What came to mind for me was Jesus in the desert, not withdrawing by any means, but looking for a fight! I think in the current crisis Catholics need more of that kind of spirituality than retreating into the mountains.


Rising very early before dawn, he left and went off to a deserted place, where he prayed. (Mark 1:35)

Jesus was a birder. :sunglasses:

Has anyone seen Into Great Silence? It’s a documentary on Carthusian monastery in the French Alps. Here’s a little excerpt.:


Here’s the whole film


Thanks @tad .

I’ve bookmarked the video to watch later .

If Jesus needed silence for his personal , warm and intimate realtionship with his Abba , I’m sure I do in a noisy , busy envrionment .

The Catechism speaks of “a battle of prayer” .

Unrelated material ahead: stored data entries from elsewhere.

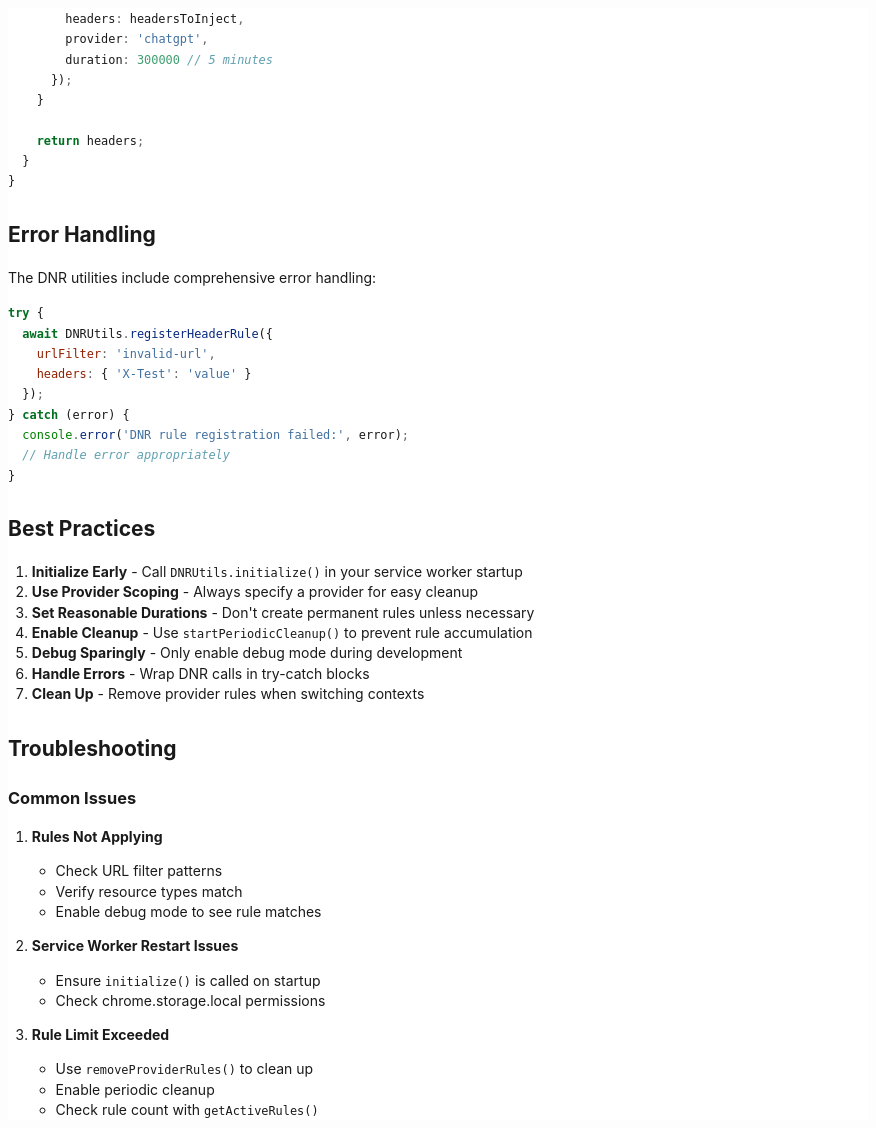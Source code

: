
 ```javascript
        headers: headersToInject,
        provider: 'chatgpt',
        duration: 300000 // 5 minutes
      });
    }
    
    return headers;
  }
}
```

## Error Handling

The DNR utilities include comprehensive error handling:

```javascript
try {
  await DNRUtils.registerHeaderRule({
    urlFilter: 'invalid-url',
    headers: { 'X-Test': 'value' }
  });
} catch (error) {
  console.error('DNR rule registration failed:', error);
  // Handle error appropriately
}
```

## Best Practices

1. **Initialize Early** - Call `DNRUtils.initialize()` in your service worker startup
2. **Use Provider Scoping** - Always specify a provider for easy cleanup
3. **Set Reasonable Durations** - Don't create permanent rules unless necessary
4. **Enable Cleanup** - Use `startPeriodicCleanup()` to prevent rule accumulation
5. **Debug Sparingly** - Only enable debug mode during development
6. **Handle Errors** - Wrap DNR calls in try-catch blocks
7. **Clean Up** - Remove provider rules when switching contexts

## Troubleshooting

### Common Issues

1. **Rules Not Applying**
   - Check URL filter patterns
   - Verify resource types match
   - Enable debug mode to see rule matches

2. **Service Worker Restart Issues**
   - Ensure `initialize()` is called on startup
   - Check chrome.storage.local permissions

3. **Rule Limit Exceeded**
   - Use `removeProviderRules()` to clean up
   - Enable periodic cleanup
   - Check rule count with `getActiveRules()`
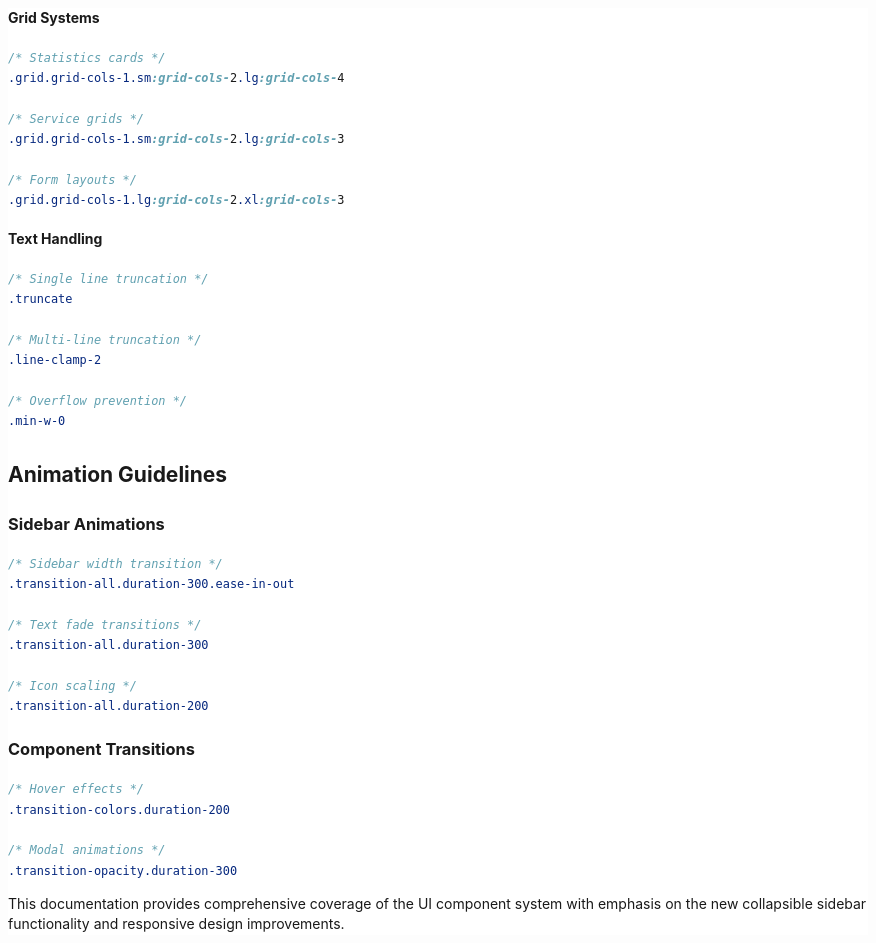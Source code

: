 #### Grid Systems

```css
/* Statistics cards */
.grid.grid-cols-1.sm:grid-cols-2.lg:grid-cols-4

/* Service grids */
.grid.grid-cols-1.sm:grid-cols-2.lg:grid-cols-3

/* Form layouts */
.grid.grid-cols-1.lg:grid-cols-2.xl:grid-cols-3
```

#### Text Handling

```css
/* Single line truncation */
.truncate

/* Multi-line truncation */
.line-clamp-2

/* Overflow prevention */
.min-w-0
```

## Animation Guidelines

### Sidebar Animations

```css
/* Sidebar width transition */
.transition-all.duration-300.ease-in-out

/* Text fade transitions */
.transition-all.duration-300

/* Icon scaling */
.transition-all.duration-200
```

### Component Transitions

```css
/* Hover effects */
.transition-colors.duration-200

/* Modal animations */
.transition-opacity.duration-300
```

This documentation provides comprehensive coverage of the UI component system with emphasis on the new collapsible sidebar functionality and responsive design improvements.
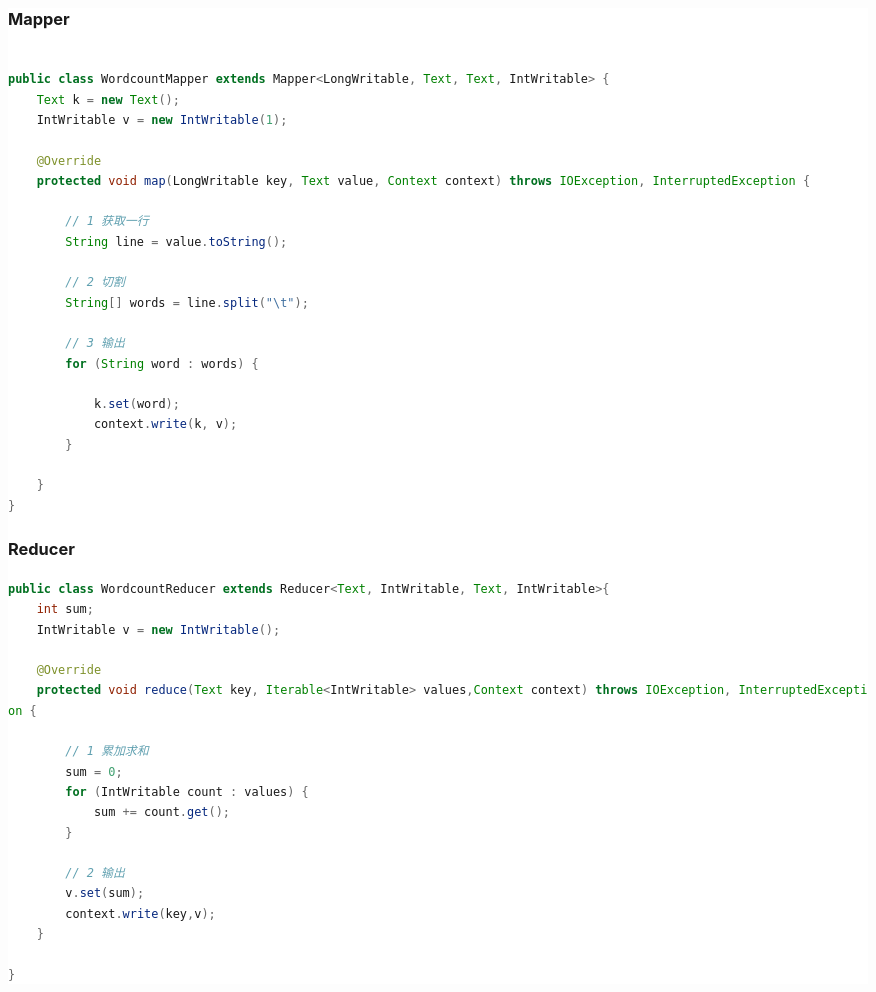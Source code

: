 ### Mapper
```java

public class WordcountMapper extends Mapper<LongWritable, Text, Text, IntWritable> {
    Text k = new Text();
    IntWritable v = new IntWritable(1);

    @Override
    protected void map(LongWritable key, Text value, Context context) throws IOException, InterruptedException {

        // 1 获取一行
        String line = value.toString();

        // 2 切割
        String[] words = line.split("\t");

        // 3 输出
        for (String word : words) {

            k.set(word);
            context.write(k, v);
        }

    }
}
```

### Reducer

```java
public class WordcountReducer extends Reducer<Text, IntWritable, Text, IntWritable>{
    int sum;
    IntWritable v = new IntWritable();

    @Override
    protected void reduce(Text key, Iterable<IntWritable> values,Context context) throws IOException, InterruptedException {

        // 1 累加求和
        sum = 0;
        for (IntWritable count : values) {
            sum += count.get();
        }

        // 2 输出
        v.set(sum);
        context.write(key,v);
    }

}

```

" In the battle of prayer, we must face in ourselves and around us erroneous notions of prayer . Some people view prayer as a simple psychological activity, others as an effort of concentration to reach a mental void. Still others reduce prayer to ritual words and postures. Many Christians unconsciously regard prayer as an occupation that is incompatible with all the other things they have to do: they “don’t have the time.” Those who seek God by prayer are quickly discouraged because they do not know that prayer comes also from the HOLY SPIRIT and not from themselves alone ."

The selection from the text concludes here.